Colouring the senses
- bernienapp
- Jun 20
- 3 min read
Estonia’s points of difference to the rest of the world have been a running theme in this series of blogposts. One claim is that Uralic languages / cultures embody sense-switching or “synaesthesia” - eg seeing sounds or scents as colours - and other languages do not, or not to the same degree.

Of course, synaesthesia is not unique to Estonians or other Uralic peoples, although, worldwide, only 4% of people experience stimuli in this way. “A dim, purple kind of smell,” Lucy Pevensie says of an island she and her companions arrive at, in CS Lewis’s Voyage of the Dawn Treader (1952). She then says of a song she hears, “It was high, almost shrill, but very beautiful. A cold kind of song, an early morning kind of song.”
As far as languages go, the meanings of words are a sort of synaesthesia that all humans experience. On seeing a rabbit at the side of the road, English speakers would automatically think “rabbit”.
Or is this an association? The word “rabbit” is associated with all things that are rabbits. Before turning to Valdur Mikita’s The Linguistic Forest (2013), let’s look at two haiku, three-line poems, of the Japanese master, Matsuo Basho (1644-1694):
Old pond / a frog jumps into / the sound of water
Pine wind / needles falling on the water’s / cool sound
The above are examples of sense-switching, which Basho used only rarely when writing haiku. The frog haiku invites the reader to feel or sense the old pond, the frog and the plop as it hits the water, at the same time, and not in sequence. The pine needles haiku inspires what Mikita calls “multi-sensory perception”, a fuller experience of wind, water and falling pine needles.
Far more common, indeed predominant for Basho, was the association of ideas (Jane Reichhold, Basho: The Complete Haiku (2008)). See below:
Already sad / now make me lonely too / mountain cuckoo
So, what is Mikita suggesting? He says Estonian and other Finno-Ugrian languages classify the world in a different way to Indo-European languages. Despite many changes in Estonian - eg widespread borrowing of words from other languages – Mikita claims there is still a “wilder peripheral consciousness” to Estonian.
“My conjecture is that our language has helped conserve and promote multi-sensory perception. While the synaesthete simply classifies the world in a different way, multi-sensory perception appears to be one of the ancient Finno-Ugrian lines of our thinking.”
In other words, there is something inherent in the Estonian language that conjures up multiple sensory responses in the reader or listener, creating a deeper or fuller connection with the world around us.
To test this idea, I had another look at the poetry of Juhan Liiv. Does the poem, At the edge of a pine forest, say more to the reader in Estonian than would my translation into English below?
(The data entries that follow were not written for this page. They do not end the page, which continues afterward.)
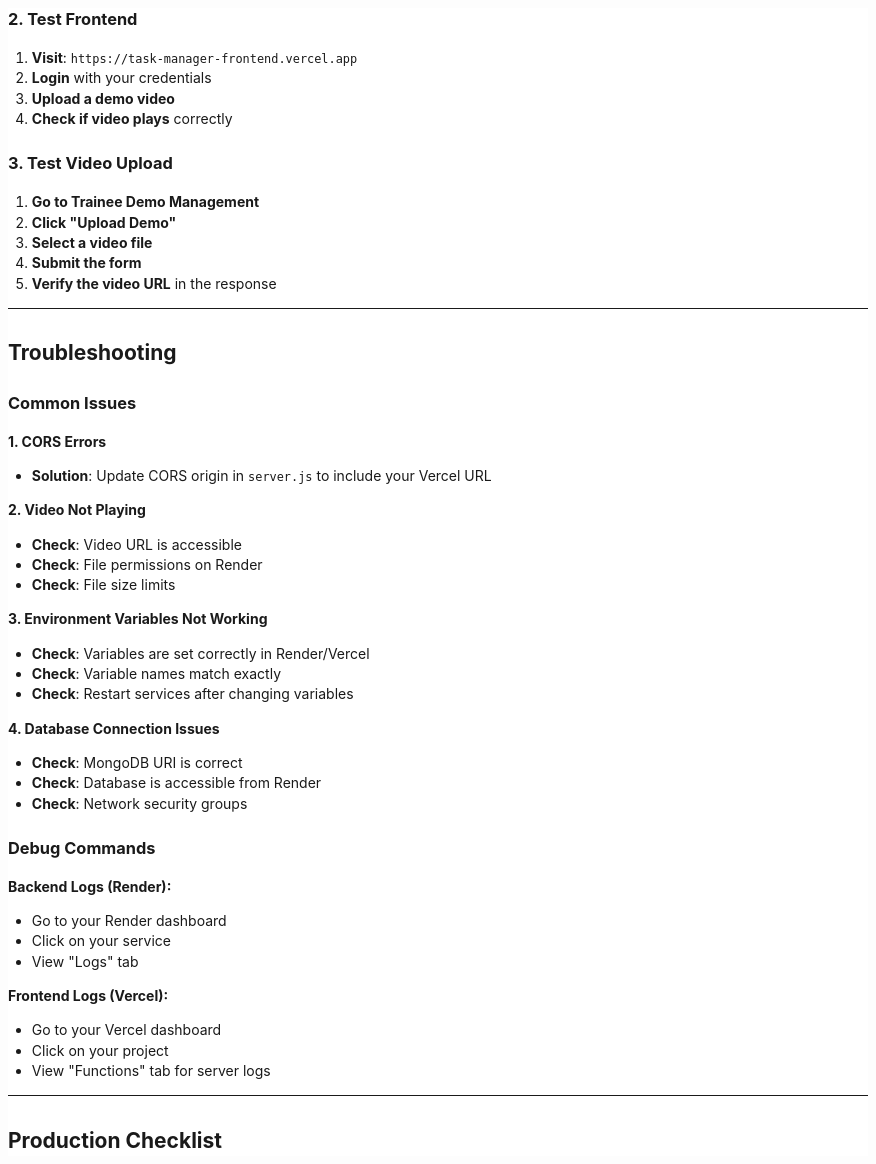 ### **2. Test Frontend**
1. **Visit**: `https://task-manager-frontend.vercel.app`
2. **Login** with your credentials
3. **Upload a demo video**
4. **Check if video plays** correctly

### **3. Test Video Upload**
1. **Go to Trainee Demo Management**
2. **Click "Upload Demo"**
3. **Select a video file**
4. **Submit the form**
5. **Verify the video URL** in the response

---

## **Troubleshooting**

### **Common Issues**

**1. CORS Errors**
- **Solution**: Update CORS origin in `server.js` to include your Vercel URL

**2. Video Not Playing**
- **Check**: Video URL is accessible
- **Check**: File permissions on Render
- **Check**: File size limits

**3. Environment Variables Not Working**
- **Check**: Variables are set correctly in Render/Vercel
- **Check**: Variable names match exactly
- **Check**: Restart services after changing variables

**4. Database Connection Issues**
- **Check**: MongoDB URI is correct
- **Check**: Database is accessible from Render
- **Check**: Network security groups

### **Debug Commands**

**Backend Logs (Render):**
- Go to your Render dashboard
- Click on your service
- View "Logs" tab

**Frontend Logs (Vercel):**
- Go to your Vercel dashboard
- Click on your project
- View "Functions" tab for server logs

---

## **Production Checklist**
Quiet, by a tall pine forest / A single little house / Quietly, snow falls through the branches
Quiet, beautiful white snow / And quiet peace / Green pines at peace / Covered in snow
At the edge of a pine forest, a small house / A poor little house / Fondly held, in mother’s lap / A small child leaves
Quiet, quiet, little prayers / Quiet, little snow / The leaver is a sufferer / Quiet, quietly
After a long echo of wind / The pines remain at peace / After a forceful struggle / A human leaves
Quietly remaining, little prayers / In falling snow / A single flake falls to the window / “Our little sister!”
There’s a lot to this poem, and a hint for the reader is that Liiv came from a poor and devout family, including sisters who died when very young. Does the Estonian resonate in a way that the English above does not? It’s difficult for me to say. One would need a lifetime of Estonian experience to have an opinion.
When I read - “Half a league, half a league, half a league onward. All in the valley of Death, rode the six hundred. ‘Forward, the Light Brigade! Charge for the guns!’ he said. Into the valley of Death, rode the six hundred.” – I feel chills down my spine. Alfred Lord Tennyson wrote his immortal poem six weeks after the 1854 disaster. His words resonate down to the present day. But that may be true only for someone who has spent a lifetime versed in English, and in English culture.
To leave the last word to Valdur Mikita who sees children as natural synaesthetes, in preferring creative modes of thought to rational ones. If humans could but retain a more childlike or ancient view of the world and life, to have a more complete appreciation of both.